**Data to use:**
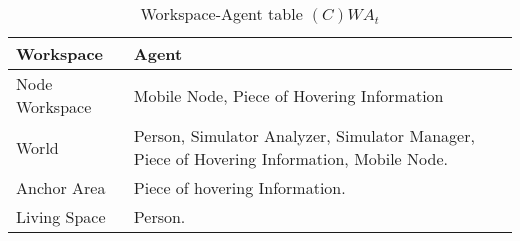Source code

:\begin{table}[H]
	\centering
	\begin{tabular}{|p{4cm}|p{8cm}|}
			\hline
			\textbf{Workspace} & \textbf{Agent} \\
			\hline
			Node Workspace & Mobile Node, Piece of Hovering Information \\
			\hline
			World & Person, Simulator Analyzer, Simulator Manager, Piece of Hovering
			Information, Mobile Node. \\
			\hline
			Anchor Area & Piece of hovering Information. \\
			\hline
			Living Space & Person. \\
			\hline
		\end{tabular}
	\caption{Workspace-Agent table $(C)WA_t$}
	\label{tab:cwat}
\end{table}
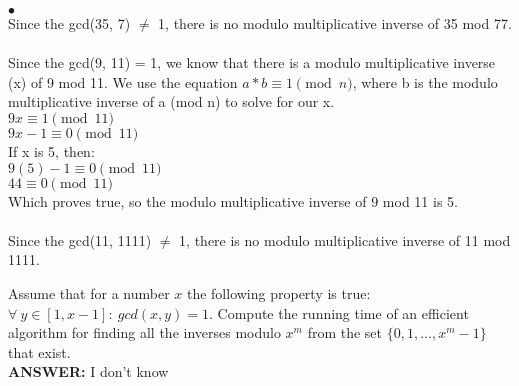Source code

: \documentclass{article}
\newenvironment{myitem}{\begin{list}{$\bullet$}
{\setlength{\itemsep}{-0pt}
\setlength{\topsep}{0pt}
\setlength{\labelwidth}{0pt}
\setlength{\leftmargin}{10pt}
\setlength{\parsep}{-0pt}
\setlength{\itemsep}{0pt}
\setlength{\partopsep}{0pt}}}%
{\end{list}}
\begin{document}
\begin{myitem}
 \\
Since the gcd(35, 7) $\neq$ 1, there is no modulo multiplicative inverse of 35 mod 77.\\

 \\
Since the gcd(9, 11) = 1, we know that there is a modulo multiplicative inverse
(x) of 9 mod 11. We use the equation $a*b \equiv 1 \pmod{n}$, where b is the
modulo multiplicative inverse of a (mod n) to solve for our x.\\
$9x \equiv 1 \pmod{11}$\\
$9x - 1  \equiv 0 \pmod{11}$\\
If x is 5, then:\\
$9(5)-1 \equiv 0 \pmod{11}$\\
$44 \equiv 0 \pmod{11}$\\
Which proves true, so the modulo multiplicative inverse of 9 mod 11 is 5.\\

\\ 
Since the gcd(11, 1111) $\neq$ 1, there is no modulo multiplicative inverse of 11 mod 1111.\\


\item Assume that for a number $x$ the following property is true:
  $\forall\ y \in [1,x-1]:\ gcd(x,y) = 1$. Compute the running time of
  an efficient algorithm for finding all the inverses modulo $x^m$
  from the set $\{0, 1, \ldots, x^m-1\}$ that exist.\\

{\bfseries ANSWER: } I don't know\\
\end{myitem}
\end{document}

**The task:** What you hand back should match the listing exactly, except that no pictures appear.

**Answer to this task:**
Source code

:\begin{table}[H]
	\centering
	\begin{tabular}{|p{4cm}|p{8cm}|}
			\hline
			\textbf{Workspace} & \textbf{Agent} \\
			\hline
			Node Workspace & Mobile Node, Piece of Hovering Information \\
			\hline
			World & Person, Simulator Analyzer, Simulator Manager, Piece of Hovering
			Information, Mobile Node. \\
			\hline
			Anchor Area & Piece of hovering Information. \\
			\hline
			Living Space & Person. \\
			\hline
		\end{tabular}
	\caption{Workspace-Agent table $(C)WA_t$}
	\label{tab:cwat}
\end{table}
Source code

: \documentclass{article}
\newenvironment{myitem}{\begin{list}{$\bullet$}
{\setlength{\itemsep}{-0pt}
\setlength{\topsep}{0pt}
\setlength{\labelwidth}{0pt}
\setlength{\leftmargin}{10pt}
\setlength{\parsep}{-0pt}
\setlength{\itemsep}{0pt}
\setlength{\partopsep}{0pt}}}%
{\end{list}}
\begin{document}
\begin{myitem}
 \\
Since the gcd(35, 7) $\neq$ 1, there is no modulo multiplicative inverse of 35 mod 77.\\

 \\
Since the gcd(9, 11) = 1, we know that there is a modulo multiplicative inverse
(x) of 9 mod 11. We use the equation $a*b \equiv 1 \pmod{n}$, where b is the
modulo multiplicative inverse of a (mod n) to solve for our x.\\
$9x \equiv 1 \pmod{11}$\\
$9x - 1  \equiv 0 \pmod{11}$\\
If x is 5, then:\\
$9(5)-1 \equiv 0 \pmod{11}$\\
$44 \equiv 0 \pmod{11}$\\
Which proves true, so the modulo multiplicative inverse of 9 mod 11 is 5.\\

\\ 
Since the gcd(11, 1111) $\neq$ 1, there is no modulo multiplicative inverse of 11 mod 1111.\\


\item Assume that for a number $x$ the following property is true:
  $\forall\ y \in [1,x-1]:\ gcd(x,y) = 1$. Compute the running time of
  an efficient algorithm for finding all the inverses modulo $x^m$
  from the set $\{0, 1, \ldots, x^m-1\}$ that exist.\\

{\bfseries ANSWER: } I don't know\\
\end{myitem}
\end{document}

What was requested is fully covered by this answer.